**Record extracts**
---
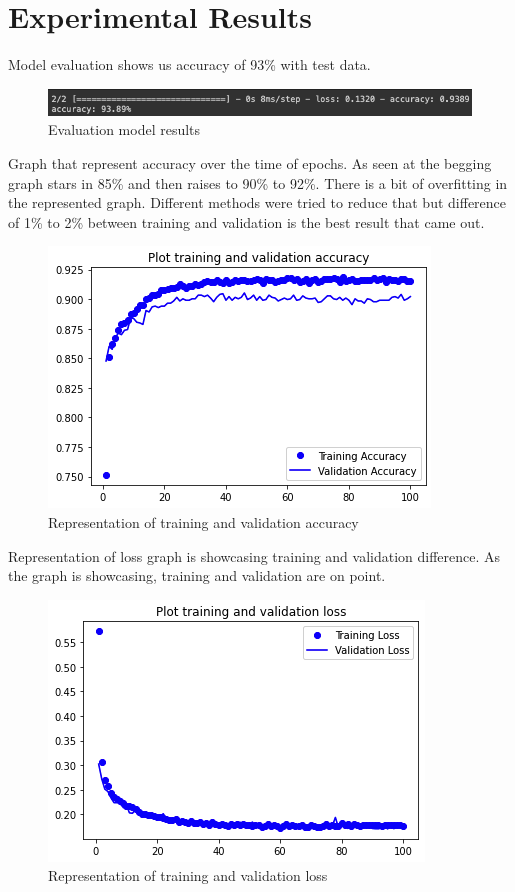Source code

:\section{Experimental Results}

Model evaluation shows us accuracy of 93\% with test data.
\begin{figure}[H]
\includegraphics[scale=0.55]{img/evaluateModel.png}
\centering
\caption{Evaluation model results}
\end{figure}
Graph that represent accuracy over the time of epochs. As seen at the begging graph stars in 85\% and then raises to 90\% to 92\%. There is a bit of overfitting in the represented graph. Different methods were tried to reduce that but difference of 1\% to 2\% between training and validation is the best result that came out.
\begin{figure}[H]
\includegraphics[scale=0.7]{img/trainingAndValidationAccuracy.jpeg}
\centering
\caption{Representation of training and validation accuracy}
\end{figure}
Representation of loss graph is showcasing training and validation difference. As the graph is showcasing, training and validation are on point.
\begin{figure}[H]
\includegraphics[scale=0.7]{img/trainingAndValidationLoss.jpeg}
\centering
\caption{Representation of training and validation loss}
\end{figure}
---
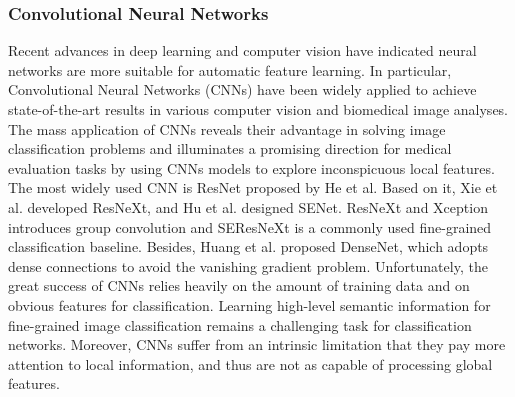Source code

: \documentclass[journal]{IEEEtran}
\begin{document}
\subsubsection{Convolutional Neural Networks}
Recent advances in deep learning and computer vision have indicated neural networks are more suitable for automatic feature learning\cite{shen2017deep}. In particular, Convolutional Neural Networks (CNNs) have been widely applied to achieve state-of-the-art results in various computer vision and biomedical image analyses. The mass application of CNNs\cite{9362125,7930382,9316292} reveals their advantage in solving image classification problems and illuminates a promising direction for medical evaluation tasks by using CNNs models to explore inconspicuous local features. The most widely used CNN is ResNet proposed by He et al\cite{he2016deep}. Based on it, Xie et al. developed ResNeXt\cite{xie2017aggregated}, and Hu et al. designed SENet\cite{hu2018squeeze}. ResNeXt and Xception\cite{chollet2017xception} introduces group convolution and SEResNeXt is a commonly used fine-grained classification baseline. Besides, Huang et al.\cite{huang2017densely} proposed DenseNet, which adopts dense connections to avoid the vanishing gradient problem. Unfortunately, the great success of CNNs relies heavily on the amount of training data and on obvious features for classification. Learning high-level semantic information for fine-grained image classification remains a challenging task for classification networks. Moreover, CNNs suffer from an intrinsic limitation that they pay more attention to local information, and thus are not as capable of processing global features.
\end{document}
---
**Task directions**
Which lines in the material contain the word "data"? Pull each of them out.

**Exercise answer**
Model evaluation shows us accuracy of 93\% with test data.
Recent advances in deep learning and computer vision have indicated neural networks are more suitable for automatic feature learning\cite{shen2017deep}. In particular, Convolutional Neural Networks (CNNs) have been widely applied to achieve state-of-the-art results in various computer vision and biomedical image analyses. The mass application of CNNs\cite{9362125,7930382,9316292} reveals their advantage in solving image classification problems and illuminates a promising direction for medical evaluation tasks by using CNNs models to explore inconspicuous local features. The most widely used CNN is ResNet proposed by He et al\cite{he2016deep}. Based on it, Xie et al. developed ResNeXt\cite{xie2017aggregated}, and Hu et al. designed SENet\cite{hu2018squeeze}. ResNeXt and Xception\cite{chollet2017xception} introduces group convolution and SEResNeXt is a commonly used fine-grained classification baseline. Besides, Huang et al.\cite{huang2017densely} proposed DenseNet, which adopts dense connections to avoid the vanishing gradient problem. Unfortunately, the great success of CNNs relies heavily on the amount of training data and on obvious features for classification. Learning high-level semantic information for fine-grained image classification remains a challenging task for classification networks. Moreover, CNNs suffer from an intrinsic limitation that they pay more attention to local information, and thus are not as capable of processing global features.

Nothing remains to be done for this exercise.